D’une main, elle décroche la théière du réchaud, alimenté depuis une demi heure par des bouses de yak séchées. Avec une sourire édenté, elle nous tend du thé dans une tasse approximativement lavée. Je rends le sourire, puis goute. Salé. Le thé des nomades du Chantang, les changtangpa, au beurre de yak rance, à un goût salé.
« On dirait une soupe ». Exclamations. « Soup » en ladakhi signifie quelque chose qui m’échappe mais plutôt négatif, voire irrespectueux. Rires, toujours partiellement édentés, suivi de quelques échanges en langue locale. Dans la tente, deux hommes sont en train d’assouplir des peaux d’agneaux, pendant que les femmes nous observent en souriant. Enfin elles l’observent elle : Angelique est d’un blond lumineux et dépasse les hommes d’une demi tête (soit environ 1m75). Parfaitement exotique donc. Il commence a faire frais. Nous tirons une révérence polie, puis nous sortons.

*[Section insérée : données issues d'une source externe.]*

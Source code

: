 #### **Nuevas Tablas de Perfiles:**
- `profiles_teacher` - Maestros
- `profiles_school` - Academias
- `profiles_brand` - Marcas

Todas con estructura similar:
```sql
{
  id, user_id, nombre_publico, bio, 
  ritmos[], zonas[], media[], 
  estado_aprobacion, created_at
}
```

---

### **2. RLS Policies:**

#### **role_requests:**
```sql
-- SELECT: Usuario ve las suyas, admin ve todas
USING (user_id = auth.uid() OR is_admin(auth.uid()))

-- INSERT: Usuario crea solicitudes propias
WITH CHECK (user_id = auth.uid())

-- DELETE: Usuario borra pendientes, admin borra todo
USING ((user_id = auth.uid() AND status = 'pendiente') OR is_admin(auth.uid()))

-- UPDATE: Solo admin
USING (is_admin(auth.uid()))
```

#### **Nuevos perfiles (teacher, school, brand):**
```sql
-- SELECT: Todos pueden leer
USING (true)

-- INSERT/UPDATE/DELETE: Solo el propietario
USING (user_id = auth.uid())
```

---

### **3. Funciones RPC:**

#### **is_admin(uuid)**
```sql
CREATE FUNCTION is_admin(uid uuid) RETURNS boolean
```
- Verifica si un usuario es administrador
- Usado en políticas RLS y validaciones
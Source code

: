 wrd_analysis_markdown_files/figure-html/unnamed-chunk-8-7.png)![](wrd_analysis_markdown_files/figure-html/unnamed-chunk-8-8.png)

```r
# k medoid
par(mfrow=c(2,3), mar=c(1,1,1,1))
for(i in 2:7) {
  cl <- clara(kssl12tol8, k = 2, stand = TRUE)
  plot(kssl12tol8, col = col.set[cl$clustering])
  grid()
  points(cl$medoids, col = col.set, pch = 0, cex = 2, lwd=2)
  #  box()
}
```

Il est 17h30, nous sommes à Rachung Karu, village de nomades changtangpas situé à 4970m d’altitude. L’air est raréfié. La pression de l’air est environ la moitié de celle du niveau de la mer. Le froid est encore supportable, mais la température va rapidement chuter une fois que le soleil aura disparu. Fin septembre, les nomades seront redescendus dans les vallées, car l’hiver et la neige auront gagné les montagnes. Les nuits sont pourtant déjà glaciales. Le visage est froid, le duvet glacé. Seul le soleil surgissant des montagnes nous donnera l’énergie suffisante pour nous lever. 5000m, c’est haut pour dormir sous une toile de tente. Le Changtang est une terre qui se mérite.
Nous avons installé notre bivouac auprès d’un ruisseau bordé par une fange marécageuse, qui sera entièrement gelée au petit matin. En face, encore éclairé par le soleil, le col que nous franchirons demain, à 5450m. Une promenade. Autour, quelques sommets enneigés, des tentes de nomades, et quelques centaines de chèvres. Rien d’autre.
Durant 6 jours nous traverserons les plateaux du Changtang, terre hostile et désertique dépourvue de traces de civilisation sédentaire, qui pourtant nous a réservé bien des splendeurs, et de belles rencontres. Le lac Tso Kar, bordé par un voile de sel blanc immaculé, enchante par sa beauté exceptionnelle. A sa surface miroitante, troublée parfois par l’envol de quelques oiseaux, les montagnes se reflètent dans un ton bleuté. Inattendue, cette rencontre avec des centaines de yaks, dans une verte vallée, oubliée entre deux cols a 5500m comme une oasis des hauteurs. Au bout du chemin, le bleu intense du lac Tso Moriri contraste avec le blanc des montagnes enneigées et le vert des champs de blé en un nuancier hypnotique. Enfin,cette rencontre magique avec ces nomades, chez eux, dans leurs tentes, restera gravée dans nos mémoires. La vie de ces gens, rythmée par les saisons et les transhumances, est faite de coutumes ancestrales et d’un artisanat à base de laine. Le froid, le vent et l’effort ont buriné leurs visages, mais pas leurs sourires ni leur hospitalité.
Ce trek du Changtang est sans doute un des plus beaux treks que nous avons pu réaliser. Des paysages uniques, inoubliables, marquent encore nos esprits. Rare sont les lieux où l’on peut encore rencontrer des peuples authentiques, comme ces nomades isolés dans des vallées sans nom. Mais il faut se dépêcher. Cette vie grégaire et dure, qu’acceptait les ancêtres ne sont plus pour les nouvelles générations, éduqués dans les vallées, et il ne faudra que quelques années pour que la vie des nomades du Changtang soit définitivement perdue.
C’est maintenant qu’il faut aller au Ladakh, rencontrer ces gens, s’émerveiller devant leurs traditions, s’étonner de leurs conditions de vie, et partager un moment exceptionnel.